§ **Instructions for the task**
Retype each line below precisely and omit all images.

§ **Data excerpts**
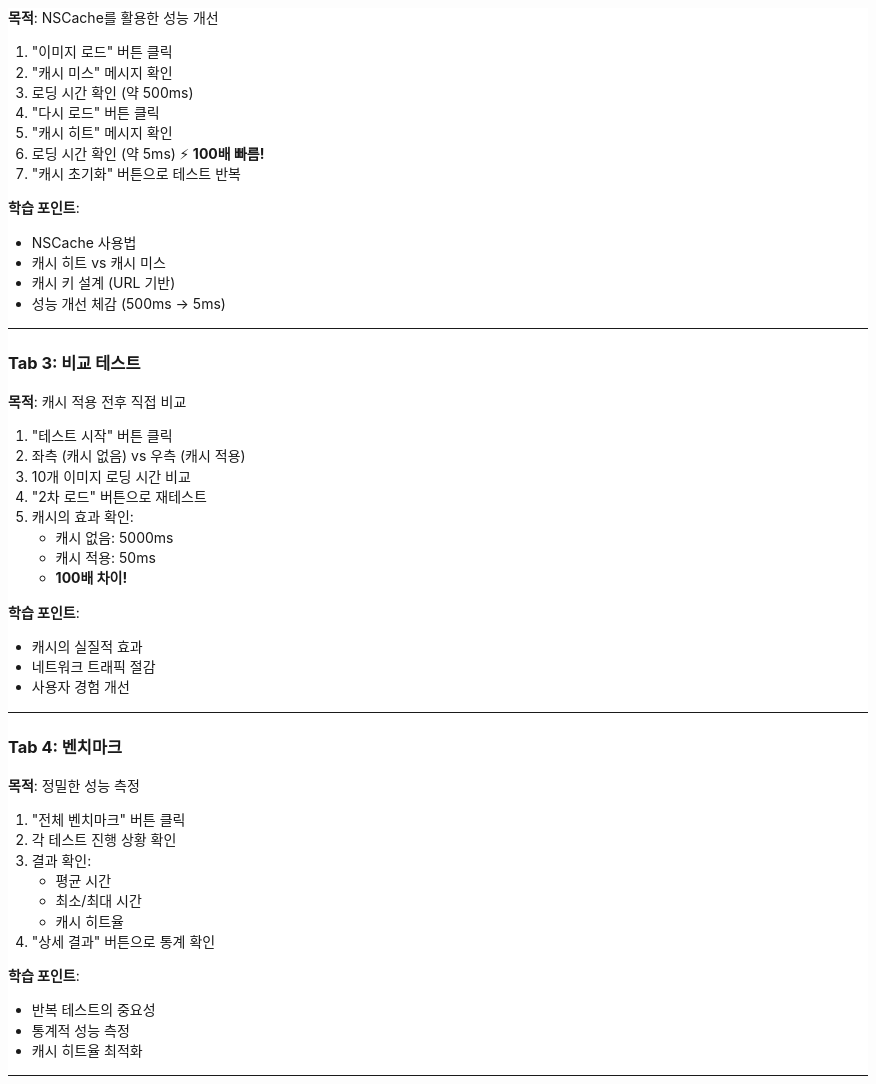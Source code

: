**목적**: NSCache를 활용한 성능 개선

1. "이미지 로드" 버튼 클릭
2. "캐시 미스" 메시지 확인
3. 로딩 시간 확인 (약 500ms)
4. "다시 로드" 버튼 클릭
5. "캐시 히트" 메시지 확인
6. 로딩 시간 확인 (약 5ms) ⚡ **100배 빠름!**
7. "캐시 초기화" 버튼으로 테스트 반복

**학습 포인트**:
- NSCache 사용법
- 캐시 히트 vs 캐시 미스
- 캐시 키 설계 (URL 기반)
- 성능 개선 체감 (500ms → 5ms)

---

### Tab 3: 비교 테스트

**목적**: 캐시 적용 전후 직접 비교

1. "테스트 시작" 버튼 클릭
2. 좌측 (캐시 없음) vs 우측 (캐시 적용)
3. 10개 이미지 로딩 시간 비교
4. "2차 로드" 버튼으로 재테스트
5. 캐시의 효과 확인:
   - 캐시 없음: 5000ms
   - 캐시 적용: 50ms
   - **100배 차이!**

**학습 포인트**:
- 캐시의 실질적 효과
- 네트워크 트래픽 절감
- 사용자 경험 개선

---

### Tab 4: 벤치마크

**목적**: 정밀한 성능 측정

1. "전체 벤치마크" 버튼 클릭
2. 각 테스트 진행 상황 확인
3. 결과 확인:
   - 평균 시간
   - 최소/최대 시간
   - 캐시 히트율
4. "상세 결과" 버튼으로 통계 확인

**학습 포인트**:
- 반복 테스트의 중요성
- 통계적 성능 측정
- 캐시 히트율 최적화

---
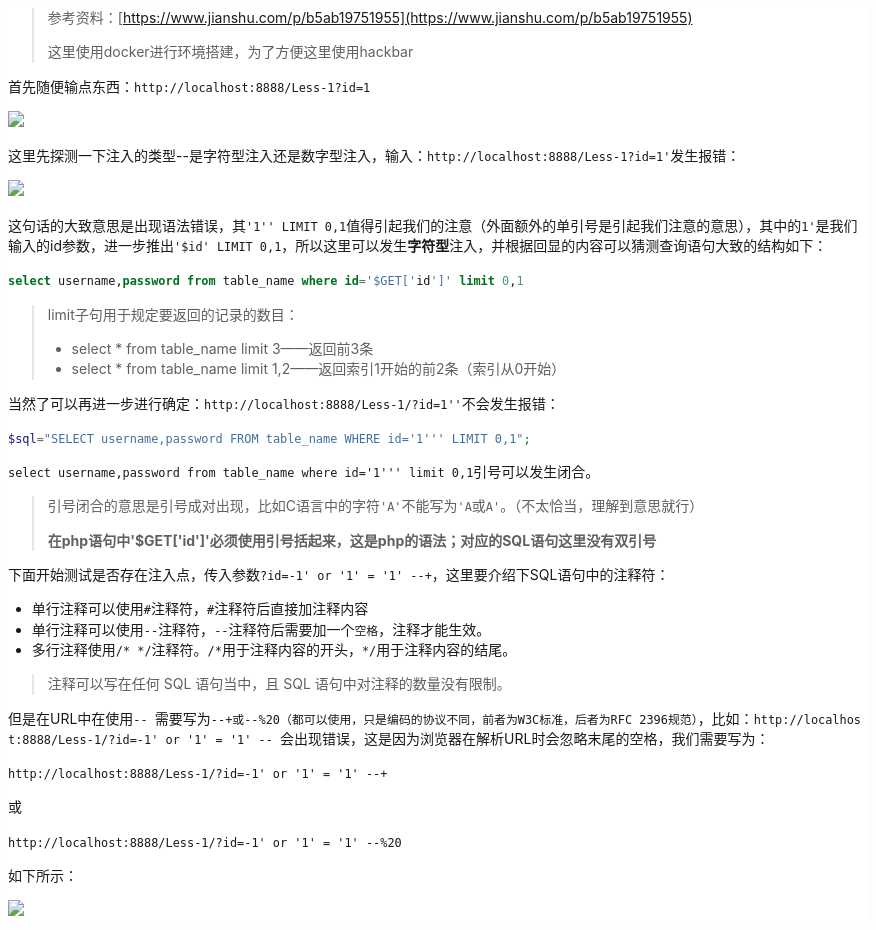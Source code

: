 > 参考资料：[https://www.jianshu.com/p/b5ab19751955](https://www.jianshu.com/p/b5ab19751955)
>
> 这里使用docker进行环境搭建，为了方便这里使用hackbar
>

首先随便输点东西：`http://localhost:8888/Less-1?id=1`

![](https://cdn.nlark.com/yuque/0/2022/png/574026/1641707009614-9d04815a-6cc4-4943-8182-7370fa2c42b3.png)

这里先探测一下注入的类型--是字符型注入还是数字型注入，输入：`http://localhost:8888/Less-1?id=1'`发生报错：

![](https://cdn.nlark.com/yuque/0/2022/png/574026/1641707126201-1a16626e-8d03-482a-a42f-4f36486991ac.png)

这句话的大致意思是出现语法错误，其`'1'' LIMIT 0,1`值得引起我们的注意（外面额外的单引号是引起我们注意的意思），其中的`1'`是我们输入的id参数，进一步推出`'$id' LIMIT 0,1`，所以这里可以发生**字符型**注入，并根据回显的内容可以猜测查询语句大致的结构如下：

```sql
select username,password from table_name where id='$GET['id']' limit 0,1
```

> limit子句用于规定要返回的记录的数目：
>
> + select * from table_name limit 3——返回前3条
> + select * from  table_name limit 1,2——返回索引1开始的前2条（索引从0开始）
>

当然了可以再进一步进行确定：`http://localhost:8888/Less-1/?id=1''`不会发生报错：

```php
$sql="SELECT username,password FROM table_name WHERE id='1''' LIMIT 0,1";
```

`select username,password from table_name where id='1''' limit 0,1`引号可以发生闭合。

> 引号闭合的意思是引号成对出现，比如C语言中的字符`'A'`不能写为`'A`或`A'`。（不太恰当，理解到意思就行）
>
> **在php语句中'$GET['id']'必须使用引号括起来，这是php的语法；对应的SQL语句这里没有双引号**
>

下面开始测试是否存在注入点，传入参数`?id=-1' or '1' = '1' --+`，这里要介绍下SQL语句中的注释符：

+ 单行注释可以使用`#`注释符，`#`注释符后直接加注释内容
+ 单行注释可以使用`--`注释符，`--`注释符后需要加一个`空格`，注释才能生效。
+ 多行注释使用`/* */`注释符。`/*`用于注释内容的开头，`*/`用于注释内容的结尾。

> 注释可以写在任何 SQL 语句当中，且 SQL 语句中对注释的数量没有限制。
>

但是在URL中在使用`-- `需要写为`--+或--%20（都可以使用，只是编码的协议不同，前者为W3C标准，后者为RFC 2396规范）`，比如：`http://localhost:8888/Less-1/?id=-1' or '1' = '1' -- `会出现错误，这是因为浏览器在解析URL时会忽略末尾的空格，我们需要写为：

`http://localhost:8888/Less-1/?id=-1' or '1' = '1' --+`

或

`http://localhost:8888/Less-1/?id=-1' or '1' = '1' --%20`

如下所示：

![](https://cdn.nlark.com/yuque/0/2022/png/574026/1641709646354-91f1b8e8-a32e-46a0-8aed-5b3651ad1d3f.png)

§ **Output of the task**
Source code

:**목적**: NSCache를 활용한 성능 개선

1. "이미지 로드" 버튼 클릭
2. "캐시 미스" 메시지 확인
3. 로딩 시간 확인 (약 500ms)
4. "다시 로드" 버튼 클릭
5. "캐시 히트" 메시지 확인
6. 로딩 시간 확인 (약 5ms) ⚡ **100배 빠름!**
7. "캐시 초기화" 버튼으로 테스트 반복

**학습 포인트**:
- NSCache 사용법
- 캐시 히트 vs 캐시 미스
- 캐시 키 설계 (URL 기반)
- 성능 개선 체감 (500ms → 5ms)

---

### Tab 3: 비교 테스트

**목적**: 캐시 적용 전후 직접 비교

1. "테스트 시작" 버튼 클릭
2. 좌측 (캐시 없음) vs 우측 (캐시 적용)
3. 10개 이미지 로딩 시간 비교
4. "2차 로드" 버튼으로 재테스트
5. 캐시의 효과 확인:
   - 캐시 없음: 5000ms
   - 캐시 적용: 50ms
   - **100배 차이!**

**학습 포인트**:
- 캐시의 실질적 효과
- 네트워크 트래픽 절감
- 사용자 경험 개선

---

### Tab 4: 벤치마크

**목적**: 정밀한 성능 측정

1. "전체 벤치마크" 버튼 클릭
2. 각 테스트 진행 상황 확인
3. 결과 확인:
   - 평균 시간
   - 최소/최대 시간
   - 캐시 히트율
4. "상세 결과" 버튼으로 통계 확인

**학습 포인트**:
- 반복 테스트의 중요성
- 통계적 성능 측정
- 캐시 히트율 최적화

---
Source code

: > 参考资料：[https://www.jianshu.com/p/b5ab19751955](https://www.jianshu.com/p/b5ab19751955)
>
> 这里使用docker进行环境搭建，为了方便这里使用hackbar
>

首先随便输点东西：`http://localhost:8888/Less-1?id=1`

![](https://cdn.nlark.com/yuque/0/2022/png/574026/1641707009614-9d04815a-6cc4-4943-8182-7370fa2c42b3.png)

这里先探测一下注入的类型--是字符型注入还是数字型注入，输入：`http://localhost:8888/Less-1?id=1'`发生报错：

![](https://cdn.nlark.com/yuque/0/2022/png/574026/1641707126201-1a16626e-8d03-482a-a42f-4f36486991ac.png)

这句话的大致意思是出现语法错误，其`'1'' LIMIT 0,1`值得引起我们的注意（外面额外的单引号是引起我们注意的意思），其中的`1'`是我们输入的id参数，进一步推出`'$id' LIMIT 0,1`，所以这里可以发生**字符型**注入，并根据回显的内容可以猜测查询语句大致的结构如下：

```sql
select username,password from table_name where id='$GET['id']' limit 0,1
```

> limit子句用于规定要返回的记录的数目：
>
> + select * from table_name limit 3——返回前3条
> + select * from  table_name limit 1,2——返回索引1开始的前2条（索引从0开始）
>

当然了可以再进一步进行确定：`http://localhost:8888/Less-1/?id=1''`不会发生报错：

```php
$sql="SELECT username,password FROM table_name WHERE id='1''' LIMIT 0,1";
```

`select username,password from table_name where id='1''' limit 0,1`引号可以发生闭合。

> 引号闭合的意思是引号成对出现，比如C语言中的字符`'A'`不能写为`'A`或`A'`。（不太恰当，理解到意思就行）
>
> **在php语句中'$GET['id']'必须使用引号括起来，这是php的语法；对应的SQL语句这里没有双引号**
>

下面开始测试是否存在注入点，传入参数`?id=-1' or '1' = '1' --+`，这里要介绍下SQL语句中的注释符：

+ 单行注释可以使用`#`注释符，`#`注释符后直接加注释内容
+ 单行注释可以使用`--`注释符，`--`注释符后需要加一个`空格`，注释才能生效。
+ 多行注释使用`/* */`注释符。`/*`用于注释内容的开头，`*/`用于注释内容的结尾。

> 注释可以写在任何 SQL 语句当中，且 SQL 语句中对注释的数量没有限制。
>

但是在URL中在使用`-- `需要写为`--+或--%20（都可以使用，只是编码的协议不同，前者为W3C标准，后者为RFC 2396规范）`，比如：`http://localhost:8888/Less-1/?id=-1' or '1' = '1' -- `会出现错误，这是因为浏览器在解析URL时会忽略末尾的空格，我们需要写为：

`http://localhost:8888/Less-1/?id=-1' or '1' = '1' --+`

或

`http://localhost:8888/Less-1/?id=-1' or '1' = '1' --%20`

如下所示：

![](https://cdn.nlark.com/yuque/0/2022/png/574026/1641709646354-91f1b8e8-a32e-46a0-8aed-5b3651ad1d3f.png)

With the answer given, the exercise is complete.